I was traveling this week for work. I spent the week in Los Angeles. On Thursday a request came to my inbox for pet partner teams to visit the Riverside Clinic Cancer Center here in Minneapolis and spend time with cancer patients undergoing chemo treatment. I've been wanting for my dog Ahnung (a therapy dog) and I to do just that! If you set the intention out there it's amazing what happens. My dog and I were "called" to volunteer in hospice. Now something has been "calling" me to volunteer with cancer patients.
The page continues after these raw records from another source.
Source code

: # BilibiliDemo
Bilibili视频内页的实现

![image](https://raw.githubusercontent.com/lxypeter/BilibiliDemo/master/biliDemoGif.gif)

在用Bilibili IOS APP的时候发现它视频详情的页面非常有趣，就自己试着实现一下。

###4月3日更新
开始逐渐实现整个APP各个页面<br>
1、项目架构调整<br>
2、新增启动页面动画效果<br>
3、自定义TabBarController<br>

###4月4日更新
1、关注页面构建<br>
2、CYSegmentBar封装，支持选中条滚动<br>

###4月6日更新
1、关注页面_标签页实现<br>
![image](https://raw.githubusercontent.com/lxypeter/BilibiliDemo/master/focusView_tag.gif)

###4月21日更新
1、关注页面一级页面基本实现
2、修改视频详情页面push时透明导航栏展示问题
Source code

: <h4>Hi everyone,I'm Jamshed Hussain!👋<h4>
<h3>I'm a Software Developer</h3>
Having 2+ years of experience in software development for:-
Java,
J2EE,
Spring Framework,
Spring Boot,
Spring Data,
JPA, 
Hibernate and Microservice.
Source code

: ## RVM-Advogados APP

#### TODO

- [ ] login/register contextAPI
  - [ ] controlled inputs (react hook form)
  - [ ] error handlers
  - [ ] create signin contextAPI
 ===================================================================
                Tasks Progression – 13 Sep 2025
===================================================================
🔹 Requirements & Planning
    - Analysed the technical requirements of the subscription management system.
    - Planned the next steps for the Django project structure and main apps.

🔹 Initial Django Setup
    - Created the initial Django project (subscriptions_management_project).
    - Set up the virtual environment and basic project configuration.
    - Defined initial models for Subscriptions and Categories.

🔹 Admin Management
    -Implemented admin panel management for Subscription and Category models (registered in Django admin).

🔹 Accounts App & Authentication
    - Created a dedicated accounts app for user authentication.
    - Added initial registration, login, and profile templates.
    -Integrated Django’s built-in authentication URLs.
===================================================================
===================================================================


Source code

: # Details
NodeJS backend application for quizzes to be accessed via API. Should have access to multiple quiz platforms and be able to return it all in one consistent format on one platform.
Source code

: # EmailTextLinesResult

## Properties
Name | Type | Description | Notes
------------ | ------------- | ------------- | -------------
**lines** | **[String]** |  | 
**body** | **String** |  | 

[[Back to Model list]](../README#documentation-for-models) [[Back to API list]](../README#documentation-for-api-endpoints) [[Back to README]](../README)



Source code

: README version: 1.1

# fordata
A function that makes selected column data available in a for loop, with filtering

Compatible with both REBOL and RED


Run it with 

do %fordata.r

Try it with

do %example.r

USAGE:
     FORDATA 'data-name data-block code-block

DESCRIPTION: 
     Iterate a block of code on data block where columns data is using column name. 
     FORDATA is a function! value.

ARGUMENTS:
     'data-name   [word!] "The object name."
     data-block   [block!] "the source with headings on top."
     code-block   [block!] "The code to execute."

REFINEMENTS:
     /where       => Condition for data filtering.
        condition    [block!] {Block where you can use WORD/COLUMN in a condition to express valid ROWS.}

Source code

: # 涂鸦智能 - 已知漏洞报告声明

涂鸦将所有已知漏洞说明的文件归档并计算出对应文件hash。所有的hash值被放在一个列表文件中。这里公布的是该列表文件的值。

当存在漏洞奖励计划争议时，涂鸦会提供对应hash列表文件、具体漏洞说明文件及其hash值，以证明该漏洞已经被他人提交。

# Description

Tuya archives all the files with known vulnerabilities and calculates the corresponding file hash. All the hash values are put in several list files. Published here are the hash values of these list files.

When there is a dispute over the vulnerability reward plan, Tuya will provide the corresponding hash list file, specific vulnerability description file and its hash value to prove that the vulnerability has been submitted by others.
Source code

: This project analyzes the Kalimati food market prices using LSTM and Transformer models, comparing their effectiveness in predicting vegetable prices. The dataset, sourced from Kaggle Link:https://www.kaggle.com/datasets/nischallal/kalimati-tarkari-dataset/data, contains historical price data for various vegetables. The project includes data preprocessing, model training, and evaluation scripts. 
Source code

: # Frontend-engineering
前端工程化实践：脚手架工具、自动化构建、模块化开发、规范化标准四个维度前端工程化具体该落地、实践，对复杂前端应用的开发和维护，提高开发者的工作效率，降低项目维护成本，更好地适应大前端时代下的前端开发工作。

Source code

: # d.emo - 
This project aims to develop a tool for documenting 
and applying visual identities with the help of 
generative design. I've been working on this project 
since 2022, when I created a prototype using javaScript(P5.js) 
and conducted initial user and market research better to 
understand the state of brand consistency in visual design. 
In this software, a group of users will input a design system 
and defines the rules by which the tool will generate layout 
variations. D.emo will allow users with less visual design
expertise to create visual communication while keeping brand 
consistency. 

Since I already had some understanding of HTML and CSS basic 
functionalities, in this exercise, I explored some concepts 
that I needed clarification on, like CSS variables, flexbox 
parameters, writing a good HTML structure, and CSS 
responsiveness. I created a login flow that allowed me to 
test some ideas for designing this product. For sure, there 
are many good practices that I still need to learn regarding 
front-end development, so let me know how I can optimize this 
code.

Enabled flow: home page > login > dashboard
Then on my last night in Los Angeles as I kept hearing about the Stand Up 2 Cancer campaign I was gently nudged to check on the lump in my left breast. It's been a little over 3 weeks now since my MRI guided biopsy where I developed a hematoma that prevented the surgeon at Mayo to check on the lump in my breast. I was told it will be about 3 weeks for the swelling to go down after which I need to check on the lump and see if it has changed or grown. Thursday night I checked -- the swelling from the blood clot had gone done but much to my dismay the lump has grown. It almost feels like it's starting to have a life of it's own. I know I need to call my surgeon up and to let her know. I know that this probably means another surgery. I know this means more waiting. I had two surgeries in 2009 to remove two lumps. So called "blessings", or as my doctors have said, I am lucky that lumps have formed around these atypical cells. I believe it's God telling me, "Pay Attention" ... "Notice" ... "Listen."
How do I practice staying in the moment when my mind wants to shoot forward, to race again and play out all the various scenarios? How do I find peace in the midst of the unknown? How do I not let fear consume me?
This coming Wednesday I also meet with my GI doctor. It's my 6 month follow-up to check on the status of my pancreas. The good thing is that i've been feeling great physically. The enzymes I've been taking have done wonders. No more weight loss, no more fatigue. Heck, I'm training for a half marathon! Will the comprehensive blood panel that he will request come back showing that everything is good? Two things my doctor has mentioned and why he wants to monitor me closely: diabetes and pancreatic cancer. He seems more concerned of the possibility of it leading to diabetes but did share with me that a possible cause, albeit less common cause, of pancreatic insufficiency is pancreatic cancer.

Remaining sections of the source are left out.